### SUPPLIED RECORDS

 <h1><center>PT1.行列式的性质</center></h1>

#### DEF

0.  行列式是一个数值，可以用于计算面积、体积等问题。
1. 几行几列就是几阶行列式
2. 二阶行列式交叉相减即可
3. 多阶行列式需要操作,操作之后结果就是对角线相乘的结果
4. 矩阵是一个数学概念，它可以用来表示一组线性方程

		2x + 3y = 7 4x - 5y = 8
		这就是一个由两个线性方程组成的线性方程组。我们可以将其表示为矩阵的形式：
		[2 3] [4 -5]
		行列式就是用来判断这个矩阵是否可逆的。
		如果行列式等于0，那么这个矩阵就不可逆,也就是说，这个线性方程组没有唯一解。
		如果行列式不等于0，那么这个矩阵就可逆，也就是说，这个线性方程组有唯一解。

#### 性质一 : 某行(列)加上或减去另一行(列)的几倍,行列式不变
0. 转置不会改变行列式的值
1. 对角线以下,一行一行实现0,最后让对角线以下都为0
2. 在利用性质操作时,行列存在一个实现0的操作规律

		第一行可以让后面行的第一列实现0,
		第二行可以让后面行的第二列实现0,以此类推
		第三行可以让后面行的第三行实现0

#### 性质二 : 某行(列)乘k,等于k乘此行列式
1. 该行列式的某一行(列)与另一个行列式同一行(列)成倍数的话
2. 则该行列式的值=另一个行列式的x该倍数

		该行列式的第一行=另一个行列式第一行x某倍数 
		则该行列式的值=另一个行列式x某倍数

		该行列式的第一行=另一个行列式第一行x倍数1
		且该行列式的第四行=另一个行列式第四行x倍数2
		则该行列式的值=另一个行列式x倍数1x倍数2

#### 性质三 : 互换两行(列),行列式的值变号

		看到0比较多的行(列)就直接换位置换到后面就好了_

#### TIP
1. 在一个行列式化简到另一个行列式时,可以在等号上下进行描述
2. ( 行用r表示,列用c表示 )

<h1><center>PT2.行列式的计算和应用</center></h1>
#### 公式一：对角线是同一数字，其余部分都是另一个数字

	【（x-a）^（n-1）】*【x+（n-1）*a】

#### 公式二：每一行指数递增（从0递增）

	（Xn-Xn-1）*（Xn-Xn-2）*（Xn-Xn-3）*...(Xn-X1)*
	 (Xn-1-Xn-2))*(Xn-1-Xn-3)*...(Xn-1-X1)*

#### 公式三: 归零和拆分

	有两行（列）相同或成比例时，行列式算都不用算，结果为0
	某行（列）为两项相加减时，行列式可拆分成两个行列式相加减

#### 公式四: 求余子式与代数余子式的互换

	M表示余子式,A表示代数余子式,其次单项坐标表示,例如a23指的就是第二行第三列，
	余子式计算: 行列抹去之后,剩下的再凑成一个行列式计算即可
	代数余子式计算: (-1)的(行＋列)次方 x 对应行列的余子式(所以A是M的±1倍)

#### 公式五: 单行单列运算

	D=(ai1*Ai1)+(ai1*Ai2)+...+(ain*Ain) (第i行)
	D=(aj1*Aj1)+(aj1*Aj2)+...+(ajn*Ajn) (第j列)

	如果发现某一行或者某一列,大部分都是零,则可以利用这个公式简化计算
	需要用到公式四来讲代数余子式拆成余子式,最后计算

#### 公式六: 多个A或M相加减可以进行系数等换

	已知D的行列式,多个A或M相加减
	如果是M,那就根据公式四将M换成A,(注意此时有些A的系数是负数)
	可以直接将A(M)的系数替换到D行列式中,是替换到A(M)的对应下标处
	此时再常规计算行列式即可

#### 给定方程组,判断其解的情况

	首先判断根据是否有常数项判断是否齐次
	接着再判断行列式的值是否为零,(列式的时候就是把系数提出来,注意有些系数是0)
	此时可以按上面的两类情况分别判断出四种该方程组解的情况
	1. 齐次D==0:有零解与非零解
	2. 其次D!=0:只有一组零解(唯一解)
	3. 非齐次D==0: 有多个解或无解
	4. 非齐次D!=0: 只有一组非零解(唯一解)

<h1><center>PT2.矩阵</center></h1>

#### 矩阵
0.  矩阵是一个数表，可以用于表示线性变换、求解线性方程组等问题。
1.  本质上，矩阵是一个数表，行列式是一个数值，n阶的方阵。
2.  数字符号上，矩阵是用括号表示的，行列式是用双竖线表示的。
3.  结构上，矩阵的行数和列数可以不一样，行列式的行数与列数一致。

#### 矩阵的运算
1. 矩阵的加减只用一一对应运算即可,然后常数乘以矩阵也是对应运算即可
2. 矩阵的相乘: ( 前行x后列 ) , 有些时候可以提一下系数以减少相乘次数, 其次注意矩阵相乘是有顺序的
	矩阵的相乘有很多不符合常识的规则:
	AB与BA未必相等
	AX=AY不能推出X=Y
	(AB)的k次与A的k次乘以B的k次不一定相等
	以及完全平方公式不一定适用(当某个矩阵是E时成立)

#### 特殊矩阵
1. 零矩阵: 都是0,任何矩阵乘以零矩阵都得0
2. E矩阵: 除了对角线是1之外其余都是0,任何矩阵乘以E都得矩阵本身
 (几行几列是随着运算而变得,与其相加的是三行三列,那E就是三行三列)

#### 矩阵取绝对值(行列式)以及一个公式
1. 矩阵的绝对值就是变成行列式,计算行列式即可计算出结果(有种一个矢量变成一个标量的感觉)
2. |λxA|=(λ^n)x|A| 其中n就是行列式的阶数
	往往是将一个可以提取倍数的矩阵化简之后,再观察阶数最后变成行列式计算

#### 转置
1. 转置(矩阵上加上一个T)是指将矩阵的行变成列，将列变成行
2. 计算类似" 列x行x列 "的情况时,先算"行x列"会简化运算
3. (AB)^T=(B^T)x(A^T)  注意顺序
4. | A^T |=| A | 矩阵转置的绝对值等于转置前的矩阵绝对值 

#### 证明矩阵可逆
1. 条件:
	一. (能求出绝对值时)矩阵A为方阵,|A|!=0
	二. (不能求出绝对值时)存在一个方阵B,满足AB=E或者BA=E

### WHAT IS REQUIRED
Produce verbatim the lines starting at the one with "(几行几列是随着运算而变得,与其相加的是三行三列,那E就是三行三列)" and ending at the last line of the material, both ends included. Add no other line.

### RESULT OF THIS EXERCISE
 (几行几列是随着运算而变得,与其相加的是三行三列,那E就是三行三列)

#### 矩阵取绝对值(行列式)以及一个公式
1. 矩阵的绝对值就是变成行列式,计算行列式即可计算出结果(有种一个矢量变成一个标量的感觉)
2. |λxA|=(λ^n)x|A| 其中n就是行列式的阶数
	往往是将一个可以提取倍数的矩阵化简之后,再观察阶数最后变成行列式计算

#### 转置
1. 转置(矩阵上加上一个T)是指将矩阵的行变成列，将列变成行
2. 计算类似" 列x行x列 "的情况时,先算"行x列"会简化运算
3. (AB)^T=(B^T)x(A^T)  注意顺序
4. | A^T |=| A | 矩阵转置的绝对值等于转置前的矩阵绝对值 

#### 证明矩阵可逆
1. 条件:
	一. (能求出绝对值时)矩阵A为方阵,|A|!=0
	二. (不能求出绝对值时)存在一个方阵B,满足AB=E或者BA=E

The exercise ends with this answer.